*** Opening Records for processing ***
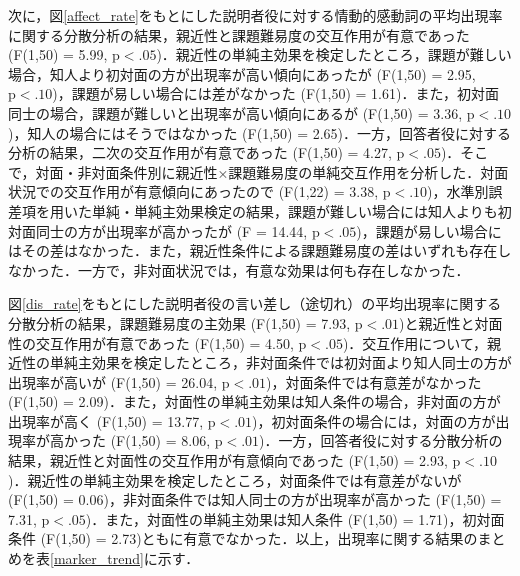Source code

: \documentclass[japanese]{jnlp_1.3a}
\begin{document}
次に，図\ref{affect_rate}をもとにした説明者役に対する情動的感動詞の平均出現率に関する分散分析の結果，親近性と課題難易度の交互作用が有意であった (F(1,50) = 5.99, $\mathrm{p} < .05$)．親近性の単純主効果を検定したところ，課題が難しい場合，知人より初対面の方が出現率が高い傾向にあったが (F(1,50) = 2.95, $\mathrm{p} < .10$)，課題が易しい場合には差がなかった (F(1,50) = 1.61)．また，初対面同士の場合，課題が難しいと出現率が高い傾向にあるが (F(1,50) = 3.36, $\mathrm{p} < .10$)，知人の場合にはそうではなかった (F(1,50) = 2.65)．一方，回答者役に対する分析の結果，二次の交互作用が有意であった (F(1,50) = 4.27, $\mathrm{p} < .05$)．そこで，対面・非対面条件別に親近性×課題難易度の単純交互作用を分析した．対面状況での交互作用が有意傾向にあったので (F(1,22) = 3.38, $\mathrm{p} < .10$)，水準別誤差項を用いた単純・単純主効果検定の結果，課題が難しい場合には知人よりも初対面同士の方が出現率が高かったが (F = 14.44, $\mathrm{p} < .05$)，課題が易しい場合にはその差はなかった．また，親近性条件による課題難易度の差はいずれも存在しなかった．一方で，非対面状況では，有意な効果は何も存在しなかった．

図\ref{dis_rate}をもとにした説明者役の言い差し（途切れ）の平均出現率に関する分散分析の結果，課題難易度の主効果 (F(1,50) = 7.93, $\mathrm{p} < .01$)と親近性と対面性の交互作用が有意であった (F(1,50) = 4.50, $\mathrm{p} < .05$)．交互作用について，親近性の単純主効果を検定したところ，非対面条件では初対面より知人同士の方が出現率が高いが (F(1,50) = 26.04, $\mathrm{p} < .01$)，対面条件では有意差がなかった (F(1,50) = 2.09)．また，対面性の単純主効果は知人条件の場合，非対面の方が出現率が高く (F(1,50) = 13.77, $\mathrm{p} < .01$)，初対面条件の場合には，対面の方が出現率が高かった (F(1,50) = 8.06, $\mathrm{p} < .01$)．一方，回答者役に対する分散分析の結果，親近性と対面性の交互作用が有意傾向であった (F(1,50) = 2.93, $\mathrm{p} < .10$)．親近性の単純主効果を検定したところ，対面条件では有意差がないが (F(1,50) = 0.06)，非対面条件では知人同士の方が出現率が高かった (F(1,50) = 7.31, $\mathrm{p} < .05$)．また，対面性の単純主効果は知人条件 (F(1,50) = 1.71)，初対面条件 (F(1,50) = 2.73)ともに有意でなかった．以上，出現率に関する結果のまとめを表\ref{marker_trend}に示す．
\end{document}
*** Closing Records for processing ***
### Aim of the exercise
Repeat every entry exactly. Do not include the pictures.

### Exercise solution
Source code

: \documentclass[japanese]{jnlp_1.3a}
\begin{document}
次に，図\ref{affect_rate}をもとにした説明者役に対する情動的感動詞の平均出現率に関する分散分析の結果，親近性と課題難易度の交互作用が有意であった (F(1,50) = 5.99, $\mathrm{p} < .05$)．親近性の単純主効果を検定したところ，課題が難しい場合，知人より初対面の方が出現率が高い傾向にあったが (F(1,50) = 2.95, $\mathrm{p} < .10$)，課題が易しい場合には差がなかった (F(1,50) = 1.61)．また，初対面同士の場合，課題が難しいと出現率が高い傾向にあるが (F(1,50) = 3.36, $\mathrm{p} < .10$)，知人の場合にはそうではなかった (F(1,50) = 2.65)．一方，回答者役に対する分析の結果，二次の交互作用が有意であった (F(1,50) = 4.27, $\mathrm{p} < .05$)．そこで，対面・非対面条件別に親近性×課題難易度の単純交互作用を分析した．対面状況での交互作用が有意傾向にあったので (F(1,22) = 3.38, $\mathrm{p} < .10$)，水準別誤差項を用いた単純・単純主効果検定の結果，課題が難しい場合には知人よりも初対面同士の方が出現率が高かったが (F = 14.44, $\mathrm{p} < .05$)，課題が易しい場合にはその差はなかった．また，親近性条件による課題難易度の差はいずれも存在しなかった．一方で，非対面状況では，有意な効果は何も存在しなかった．

図\ref{dis_rate}をもとにした説明者役の言い差し（途切れ）の平均出現率に関する分散分析の結果，課題難易度の主効果 (F(1,50) = 7.93, $\mathrm{p} < .01$)と親近性と対面性の交互作用が有意であった (F(1,50) = 4.50, $\mathrm{p} < .05$)．交互作用について，親近性の単純主効果を検定したところ，非対面条件では初対面より知人同士の方が出現率が高いが (F(1,50) = 26.04, $\mathrm{p} < .01$)，対面条件では有意差がなかった (F(1,50) = 2.09)．また，対面性の単純主効果は知人条件の場合，非対面の方が出現率が高く (F(1,50) = 13.77, $\mathrm{p} < .01$)，初対面条件の場合には，対面の方が出現率が高かった (F(1,50) = 8.06, $\mathrm{p} < .01$)．一方，回答者役に対する分散分析の結果，親近性と対面性の交互作用が有意傾向であった (F(1,50) = 2.93, $\mathrm{p} < .10$)．親近性の単純主効果を検定したところ，対面条件では有意差がないが (F(1,50) = 0.06)，非対面条件では知人同士の方が出現率が高かった (F(1,50) = 7.31, $\mathrm{p} < .05$)．また，対面性の単純主効果は知人条件 (F(1,50) = 1.71)，初対面条件 (F(1,50) = 2.73)ともに有意でなかった．以上，出現率に関する結果のまとめを表\ref{marker_trend}に示す．
\end{document}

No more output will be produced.